**Task prompt:**
In full and without alteration, write out the lines below.
□ □ □ □ □ □ □
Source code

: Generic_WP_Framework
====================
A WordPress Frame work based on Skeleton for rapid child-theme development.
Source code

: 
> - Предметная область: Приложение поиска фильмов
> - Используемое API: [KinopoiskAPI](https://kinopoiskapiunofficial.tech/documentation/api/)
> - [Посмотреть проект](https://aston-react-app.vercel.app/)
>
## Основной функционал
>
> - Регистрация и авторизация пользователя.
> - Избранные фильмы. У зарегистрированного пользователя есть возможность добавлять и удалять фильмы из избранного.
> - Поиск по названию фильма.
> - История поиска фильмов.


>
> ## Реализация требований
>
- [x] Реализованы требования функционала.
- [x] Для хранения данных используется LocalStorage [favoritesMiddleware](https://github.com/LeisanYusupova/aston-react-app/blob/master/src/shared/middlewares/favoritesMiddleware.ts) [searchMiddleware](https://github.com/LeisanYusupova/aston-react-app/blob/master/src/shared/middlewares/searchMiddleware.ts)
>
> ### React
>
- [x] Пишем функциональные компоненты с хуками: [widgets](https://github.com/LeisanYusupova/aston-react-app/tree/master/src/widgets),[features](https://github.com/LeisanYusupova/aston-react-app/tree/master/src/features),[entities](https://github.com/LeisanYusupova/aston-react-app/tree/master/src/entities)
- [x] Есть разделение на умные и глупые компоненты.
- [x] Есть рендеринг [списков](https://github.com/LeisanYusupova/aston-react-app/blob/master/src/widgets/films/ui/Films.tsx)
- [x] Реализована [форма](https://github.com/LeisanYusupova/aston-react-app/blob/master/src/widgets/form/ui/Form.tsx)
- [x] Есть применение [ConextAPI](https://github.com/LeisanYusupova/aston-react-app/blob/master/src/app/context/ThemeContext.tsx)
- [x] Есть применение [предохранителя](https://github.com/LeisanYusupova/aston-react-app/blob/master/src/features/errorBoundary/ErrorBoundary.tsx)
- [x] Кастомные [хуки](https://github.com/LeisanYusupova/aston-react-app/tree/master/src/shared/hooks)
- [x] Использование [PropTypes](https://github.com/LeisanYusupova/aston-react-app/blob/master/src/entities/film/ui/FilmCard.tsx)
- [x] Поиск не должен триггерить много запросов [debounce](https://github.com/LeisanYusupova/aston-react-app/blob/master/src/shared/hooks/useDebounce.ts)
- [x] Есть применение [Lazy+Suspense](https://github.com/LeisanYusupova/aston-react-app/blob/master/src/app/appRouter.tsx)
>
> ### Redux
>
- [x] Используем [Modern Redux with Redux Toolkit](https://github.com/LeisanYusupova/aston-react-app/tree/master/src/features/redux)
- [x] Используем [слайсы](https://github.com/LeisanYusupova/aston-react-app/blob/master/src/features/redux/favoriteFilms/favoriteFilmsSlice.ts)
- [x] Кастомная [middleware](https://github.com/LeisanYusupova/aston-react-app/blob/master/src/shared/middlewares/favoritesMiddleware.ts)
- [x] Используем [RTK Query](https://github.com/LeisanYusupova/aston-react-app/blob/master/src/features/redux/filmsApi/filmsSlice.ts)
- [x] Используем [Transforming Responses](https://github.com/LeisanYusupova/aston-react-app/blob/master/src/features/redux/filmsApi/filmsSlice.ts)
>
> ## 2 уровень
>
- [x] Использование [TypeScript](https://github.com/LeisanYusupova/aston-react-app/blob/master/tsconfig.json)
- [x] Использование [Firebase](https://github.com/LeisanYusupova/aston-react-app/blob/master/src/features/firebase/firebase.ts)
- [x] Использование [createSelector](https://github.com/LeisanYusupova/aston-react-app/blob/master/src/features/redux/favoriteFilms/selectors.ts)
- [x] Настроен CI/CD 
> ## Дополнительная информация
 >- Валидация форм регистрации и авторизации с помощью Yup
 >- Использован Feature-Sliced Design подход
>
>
□ □ □ □ □ □ □
**Output:**
Source code

: Generic_WP_Framework
====================
A WordPress Frame work based on Skeleton for rapid child-theme development.
Source code

: 
> - Предметная область: Приложение поиска фильмов
> - Используемое API: [KinopoiskAPI](https://kinopoiskapiunofficial.tech/documentation/api/)
> - [Посмотреть проект](https://aston-react-app.vercel.app/)
>
## Основной функционал
>
> - Регистрация и авторизация пользователя.
> - Избранные фильмы. У зарегистрированного пользователя есть возможность добавлять и удалять фильмы из избранного.
> - Поиск по названию фильма.
> - История поиска фильмов.


>
> ## Реализация требований
>
- [x] Реализованы требования функционала.
- [x] Для хранения данных используется LocalStorage [favoritesMiddleware](https://github.com/LeisanYusupova/aston-react-app/blob/master/src/shared/middlewares/favoritesMiddleware.ts) [searchMiddleware](https://github.com/LeisanYusupova/aston-react-app/blob/master/src/shared/middlewares/searchMiddleware.ts)
>
> ### React
>
- [x] Пишем функциональные компоненты с хуками: [widgets](https://github.com/LeisanYusupova/aston-react-app/tree/master/src/widgets),[features](https://github.com/LeisanYusupova/aston-react-app/tree/master/src/features),[entities](https://github.com/LeisanYusupova/aston-react-app/tree/master/src/entities)
- [x] Есть разделение на умные и глупые компоненты.
- [x] Есть рендеринг [списков](https://github.com/LeisanYusupova/aston-react-app/blob/master/src/widgets/films/ui/Films.tsx)
- [x] Реализована [форма](https://github.com/LeisanYusupova/aston-react-app/blob/master/src/widgets/form/ui/Form.tsx)
- [x] Есть применение [ConextAPI](https://github.com/LeisanYusupova/aston-react-app/blob/master/src/app/context/ThemeContext.tsx)
- [x] Есть применение [предохранителя](https://github.com/LeisanYusupova/aston-react-app/blob/master/src/features/errorBoundary/ErrorBoundary.tsx)
- [x] Кастомные [хуки](https://github.com/LeisanYusupova/aston-react-app/tree/master/src/shared/hooks)
- [x] Использование [PropTypes](https://github.com/LeisanYusupova/aston-react-app/blob/master/src/entities/film/ui/FilmCard.tsx)
- [x] Поиск не должен триггерить много запросов [debounce](https://github.com/LeisanYusupova/aston-react-app/blob/master/src/shared/hooks/useDebounce.ts)
- [x] Есть применение [Lazy+Suspense](https://github.com/LeisanYusupova/aston-react-app/blob/master/src/app/appRouter.tsx)
>
> ### Redux
>
- [x] Используем [Modern Redux with Redux Toolkit](https://github.com/LeisanYusupova/aston-react-app/tree/master/src/features/redux)
- [x] Используем [слайсы](https://github.com/LeisanYusupova/aston-react-app/blob/master/src/features/redux/favoriteFilms/favoriteFilmsSlice.ts)
- [x] Кастомная [middleware](https://github.com/LeisanYusupova/aston-react-app/blob/master/src/shared/middlewares/favoritesMiddleware.ts)
- [x] Используем [RTK Query](https://github.com/LeisanYusupova/aston-react-app/blob/master/src/features/redux/filmsApi/filmsSlice.ts)
- [x] Используем [Transforming Responses](https://github.com/LeisanYusupova/aston-react-app/blob/master/src/features/redux/filmsApi/filmsSlice.ts)
>
> ## 2 уровень
>
- [x] Использование [TypeScript](https://github.com/LeisanYusupova/aston-react-app/blob/master/tsconfig.json)
- [x] Использование [Firebase](https://github.com/LeisanYusupova/aston-react-app/blob/master/src/features/firebase/firebase.ts)
- [x] Использование [createSelector](https://github.com/LeisanYusupova/aston-react-app/blob/master/src/features/redux/favoriteFilms/selectors.ts)
- [x] Настроен CI/CD 
> ## Дополнительная информация
 >- Валидация форм регистрации и авторизации с помощью Yup
 >- Использован Feature-Sliced Design подход
>
>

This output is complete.